The MLRS is a highly mobile automatic system that fires 12 surface-to-surface missiles in less than a minute.
Upgrades will be made to 44 launchers, which are currently in-service, and will include a new armoured cab and upgraded automotive and launch mechanism components.
The upgrades will ensure that the Army’s Land Deep Fires capability remains strong for the next three decades and that the British Army has the technological capability to quickly meet the threats of today and tomorrow.
Taking advantage of the long-standing MLRS collaboration with the US and key allies, work will start on upgrading the first tranche of launchers in March 2022 with the fleet going through production over a four-year period. The upgrades will keep the equipment in service until 2050.
The work will be carried out under an existing production contract with Lockheed Martin Missiles and Fire Control with the work being carried out at Red River Army Depot and Lockheed Martin's facility in Camden, Arkansas.
The UK is also developing UK-specific systems for the new launchers, including Composite Rubber Tracks (CRT), and a vehicle camera and radar system. A new Fire Control System will be developed collaboratively with the US, UK, Italy, and Finland.
The CRT will provide better fuel economy and allow the launcher to travel further, giving greater operational and tactical mobility to support deployed troops in a range of operating environments.
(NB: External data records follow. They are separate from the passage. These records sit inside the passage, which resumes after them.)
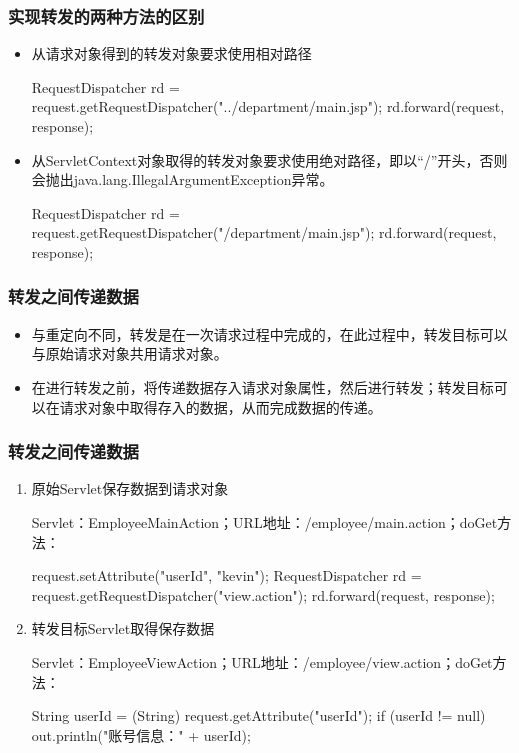 \begin{frame}[fragile] %
\frametitle{实现转发的两种方法的区别}

\begin{itemize}
\item {\hei 从请求对象得到的转发对象要求使用相对路径}

\begin{javaCode}
RequestDispatcher rd = request.getRequestDispatcher("../department/main.jsp");
rd.forward(request, response);
\end{javaCode}

\item {\hei 从ServletContext对象取得的转发对象要求使用绝对路径}，即以“/”开头，否则会抛出java.lang.IllegalArgumentException异常。

\begin{javaCode}
RequestDispatcher rd = request.getRequestDispatcher("/department/main.jsp");
rd.forward(request, response);
\end{javaCode}
\end{itemize}
\end{frame}

\begin{frame}[fragile] %
\frametitle{转发之间传递数据} 
\begin{itemize}
\item 与重定向不同，转发是在一次请求过程中完成的，在此过程中，转发目标可以与原始请求对象共用请求对象。
\item 在进行转发之前，将传递数据存入请求对象属性，然后进行转发；转发目标可以在请求对象中取得存入的数据，从而完成数据的传递。
\end{itemize}
\end{frame}

\begin{frame}[fragile] %
\frametitle{转发之间传递数据} 

\begin{enumerate}
\item 原始Servlet保存数据到请求对象

Servlet：EmployeeMainAction；URL地址：/employee/main.action；doGet方法：

\begin{javaCode}
request.setAttribute("userId", "kevin");
RequestDispatcher rd = request.getRequestDispatcher("view.action");
rd.forward(request, response);
\end{javaCode}

\item 转发目标Servlet取得保存数据

Servlet：EmployeeViewAction；URL地址：/employee/view.action；doGet方法：

\begin{javaCode}
String userId = (String) request.getAttribute("userId");
if (userId != null) {
  out.println("账号信息：" + userId);
}
\end{javaCode}
\end{enumerate}
\end{frame}

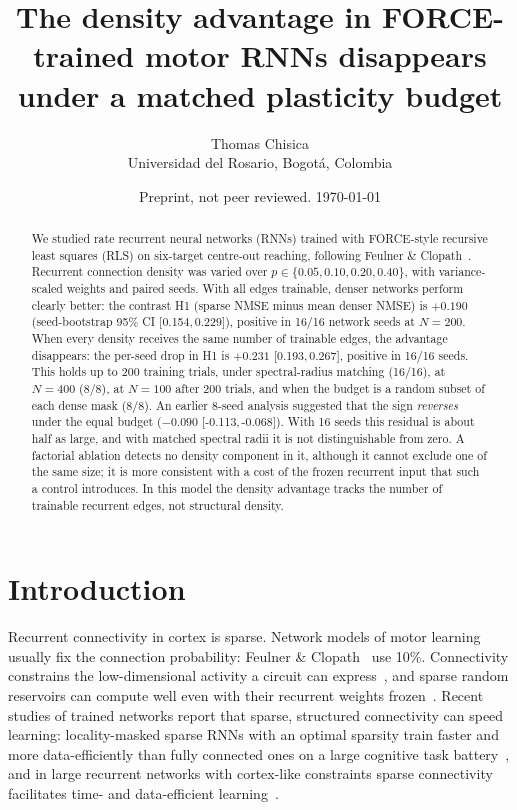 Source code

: \documentclass[11pt]{article}
\title{The density advantage in FORCE-trained motor RNNs disappears under a
matched plasticity budget}
\author{%
  Thomas Chisica\\
  \small Universidad del Rosario, Bogot\'a, Colombia
}
\date{Preprint, not peer reviewed. \today}
\newcommand{\ci}[2]{[#1,\,#2]}
\begin{document}
\maketitle

\begin{abstract}
We studied rate recurrent neural networks (RNNs) trained with FORCE-style
recursive least squares (RLS) on six-target centre-out reaching, following
Feulner \& Clopath~\cite{feulner2021neural}. Recurrent connection density was
varied over $p\in\{0.05,0.10,0.20,0.40\}$, with variance-scaled weights and
paired seeds. With all edges trainable, denser networks perform clearly better:
the contrast H1 (sparse NMSE minus mean denser NMSE) is $+0.190$ (seed-bootstrap
95\% CI \ci{0.154}{0.229}), positive in 16/16 network seeds at $N=200$. When
every density receives the same number of trainable edges, the advantage
disappears: the per-seed drop in H1 is $+0.231$ \ci{0.193}{0.267}, positive in
16/16 seeds. This holds up to 200 training trials, under spectral-radius
matching (16/16), at $N=400$ (8/8), at $N=100$ after 200 trials, and when the
budget is a random subset of each dense mask (8/8). An earlier 8-seed analysis
suggested that the sign \emph{reverses} under the equal budget
($-0.090$ \ci{-0.113}{-0.068}). With 16 seeds this residual is about half as
large, and with matched spectral radii it is not distinguishable from zero. A
factorial ablation detects no density component in it, although it cannot
exclude one of the same size; it is more consistent with a cost of the frozen
recurrent input that such a control introduces. In this model the density
advantage tracks the number of trainable recurrent edges, not structural
density.
\end{abstract}

\section{Introduction}

Recurrent connectivity in cortex is sparse. Network models of motor learning
usually fix the connection probability: Feulner \&
Clopath~\cite{feulner2021neural} use 10\%. Connectivity constrains the
low-dimensional activity a circuit can express~\cite{warnberg2019perturbing},
and sparse random reservoirs can compute well even with their recurrent
weights frozen~\cite{jaeger2004harnessing}. Recent studies of trained
networks report that sparse, structured connectivity can speed learning:
locality-masked sparse RNNs with an optimal sparsity train faster and more
data-efficiently than fully connected ones on a large cognitive task
battery~\cite{khona2023winning}, and in large recurrent networks with
cortex-like constraints sparse connectivity facilitates time- and
data-efficient learning~\cite{fruengel2025sparse}.
\end{document}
A single launcher will be used to fire many payloads.
To ensure soldiers are not outranged, the Army will develop a new extended range missile with MLRS partners, to be fired from the updated launchers, which should be in-service by 2025. The Guided MLRS Extended Range (GMLRS-ER) missile will extend the Army’s reach from 84 to 150km.
The 44 updated launchers will also be able to fire the US’s Precision Strike Missile (PrSM) which has a range of 499km and is expected in-service from 2024. These weapons will place the British Army at the cutting edge of global deep fires capability, ready to respond to long range air defence and missile threats presented by hostile actors.